Urban Lynx will retain Customer Content during the Subscription Term and for twelve (12) months after the expiration or termination of this Agreement (the “Retention Period”). During the Retention Period, Customer may export saved deal data, including saved scenarios and deal log entries, using the Services’ available export functionality. After the Retention Period, Urban Lynx may permanently delete all Customer Content without further notice.

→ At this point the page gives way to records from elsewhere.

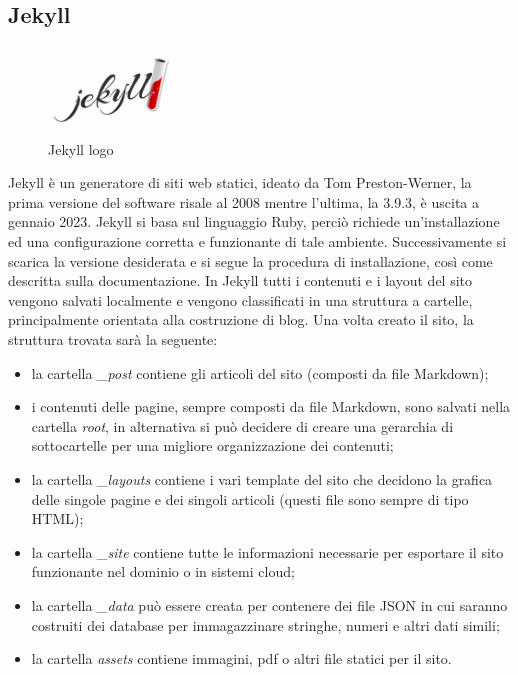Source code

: \documentclass[target=bach,aauheader=]{thud}
\begin{document}
\subsection{Jekyll}
\begin{figure}
    \centering
    \includegraphics[width = 0.3\textwidth]{images/jekyll_teaser.png}
    \caption{Jekyll logo}
\end{figure}

Jekyll è un generatore di siti web statici, ideato da Tom Preston-Werner, la prima versione del software risale al 2008 mentre l'ultima, la 3.9.3, è uscita a gennaio 2023.
Jekyll si basa sul linguaggio Ruby, perciò richiede un'installazione ed una configurazione corretta e funzionante di tale ambiente.
Successivamente si scarica la versione desiderata e si segue la procedura di installazione, così come descritta sulla documentazione.
In Jekyll tutti i contenuti e i layout del sito vengono salvati localmente e vengono classificati in una struttura a cartelle, principalmente orientata alla costruzione di blog. \newline
Una volta creato il sito, la struttura trovata sarà la seguente:
\begin{itemize}
    \item la cartella \textit{\_post} contiene gli articoli del sito (composti da file Markdown);
    \item i contenuti delle pagine, sempre composti da file Markdown, sono salvati nella cartella \textit{root}, in alternativa si può decidere di creare una gerarchia di sottocartelle per una migliore organizzazione dei contenuti;
    \item la cartella \textit{\_layouts} contiene i vari template del sito che decidono la grafica delle singole pagine e dei singoli articoli (questi file sono sempre di tipo HTML);
    \item la cartella \textit{\_site} contiene tutte le informazioni necessarie per esportare il sito funzionante nel dominio o in sistemi cloud;
    \item la cartella \textit{\_data} può essere creata per contenere dei file JSON in cui saranno costruiti dei database per immagazzinare stringhe, numeri e altri dati simili;
    \item la cartella \textit{assets} contiene immagini, pdf o altri file statici per il sito.
\end{itemize}
\end{document}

13.3 Restriction on Personal Information

Customer Content is expected to consist of property data, financial models, site plans, proformas, and similar professional real estate materials. Customer shall not intentionally upload Personal Information of third parties (such as names, contact details, or government-issued identification) to the Services. Urban Lynx is not responsible for the accuracy, completeness, or lawfulness of any Personal Information incidentally included in Customer Content.

14. Confidentiality

14.1 Definition

"Confidential Information" means all technical, business, financial, and other information disclosed by one Party (the “Disclosing Party”) to the other (the “Recipient”) that is marked as confidential or that the Recipient reasonably should understand to be confidential given the nature of the information and the circumstances of disclosure. Urban Lynx’s Confidential Information includes the Services, Documentation, pricing, technology, and trade secrets. Customer’s Confidential Information includes Customer Content and non-public business plans and strategies. Confidential Information does not include information that: (a) is or becomes publicly known through no breach by the Recipient; (b) was in the Recipient’s lawful possession before disclosure; (c) is lawfully received from a third party without restriction; or (d) was independently developed by the Recipient without reference to the Disclosing Party’s Confidential Information.

14.2 Obligations

The Recipient shall: (a) hold the Disclosing Party’s Confidential Information in strict confidence using at least the same degree of care it uses to protect its own Confidential Information, but in no event less than reasonable care; (b) not disclose Confidential Information to any third party except to its employees, contractors, attorneys, and advisors (“Representatives”) who have a need to know and are bound by confidentiality obligations no less protective than those in this Section 14; and (c) use Confidential Information solely for the purposes permitted under this Agreement. Each Party shall be liable for any breach of this Section by its Representatives.

14.3 Required Disclosure

If the Recipient is legally compelled to disclose Confidential Information (e.g., by subpoena, court order, or regulatory requirement), the Recipient shall, to the extent permitted by law and practicable: (a) provide the Disclosing Party with prompt written notice before disclosure; (b) cooperate reasonably with the Disclosing Party in seeking a protective order or other appropriate relief; and (c) disclose only the minimum Confidential Information legally required.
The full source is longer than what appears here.